Like people who are hard-core into Dungeons and Dragons.
Teenage boys who have dreams of Elvira, Mistress of the Dark!
Remember, Linux is positively “BURSTING WITH FUNCTIONALITY”!!
It’s a very cloistered world.
They have yet to realize the capital that is peoples past experiences with various computers. Many times, I’ve seen on Linux boards someone would pose a question “Ho do I do Z??”
The Linux brain trust comes back and says “Why do you want to do that? You’d be much better off doing R”
The person asking the original question is bound to think “Well, I was just getting used to the idea that I might be able to get Z to work, and now they tell me I gotta use R? WTF?”
Linux probably does have the highest level of what someone might call the snobbery quotient to it. And that works very much against mass acceptance.
Nobody wants to be made to feel stupid just for asking a question.

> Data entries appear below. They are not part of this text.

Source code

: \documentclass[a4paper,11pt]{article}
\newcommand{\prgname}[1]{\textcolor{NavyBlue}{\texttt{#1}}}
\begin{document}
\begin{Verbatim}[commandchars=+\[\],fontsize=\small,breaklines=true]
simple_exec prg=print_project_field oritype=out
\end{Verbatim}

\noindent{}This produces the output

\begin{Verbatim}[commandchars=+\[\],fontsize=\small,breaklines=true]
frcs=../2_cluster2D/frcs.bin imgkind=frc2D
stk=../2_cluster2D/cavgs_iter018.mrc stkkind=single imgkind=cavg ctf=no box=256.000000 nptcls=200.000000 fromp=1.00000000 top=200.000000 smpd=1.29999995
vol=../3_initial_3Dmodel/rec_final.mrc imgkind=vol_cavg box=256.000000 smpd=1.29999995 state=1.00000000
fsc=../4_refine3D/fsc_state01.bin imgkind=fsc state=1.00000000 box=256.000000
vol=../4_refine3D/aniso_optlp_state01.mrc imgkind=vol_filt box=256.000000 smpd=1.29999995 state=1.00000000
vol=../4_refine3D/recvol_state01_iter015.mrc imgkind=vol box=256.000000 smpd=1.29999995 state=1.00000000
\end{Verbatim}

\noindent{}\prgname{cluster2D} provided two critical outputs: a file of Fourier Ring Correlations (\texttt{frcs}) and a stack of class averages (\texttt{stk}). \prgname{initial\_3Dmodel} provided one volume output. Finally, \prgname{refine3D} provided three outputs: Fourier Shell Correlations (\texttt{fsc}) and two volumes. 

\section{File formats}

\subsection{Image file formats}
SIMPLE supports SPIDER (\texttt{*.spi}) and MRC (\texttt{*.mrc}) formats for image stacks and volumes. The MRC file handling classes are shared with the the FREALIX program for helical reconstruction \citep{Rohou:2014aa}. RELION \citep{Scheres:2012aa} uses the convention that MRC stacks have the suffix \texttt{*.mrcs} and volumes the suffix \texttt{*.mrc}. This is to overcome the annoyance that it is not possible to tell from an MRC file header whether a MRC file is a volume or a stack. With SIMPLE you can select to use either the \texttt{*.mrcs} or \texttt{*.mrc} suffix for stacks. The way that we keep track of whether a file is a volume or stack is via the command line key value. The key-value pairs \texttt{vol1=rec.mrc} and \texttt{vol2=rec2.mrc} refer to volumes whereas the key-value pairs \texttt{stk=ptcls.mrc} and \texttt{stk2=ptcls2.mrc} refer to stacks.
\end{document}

The problem is not with Linux geeks, but geeks in general - It is just the unfortunate circumstance with Linux that the geek interaction is not buffered by the help-desk type. When you ask for help for Linux, you are invariably going to be addressing a Linux guru, and they have heard your question a hundred thousand times... and they HATE it.
It is no different in Windows programmers. If your question bypassed the help-desk types and went directly to the guys in the artificial light of the basement, with keyboards covered in Cheetos dust, and a serious Mountain Dew buzz going on, you would get EXACTLY the same reception.
Geeks are geeks. they tend not to be very sociable. Linux will catch up on that account - with more users, more help desk types and bow-tie boys are likely to join the ranks... there will be a tipping point.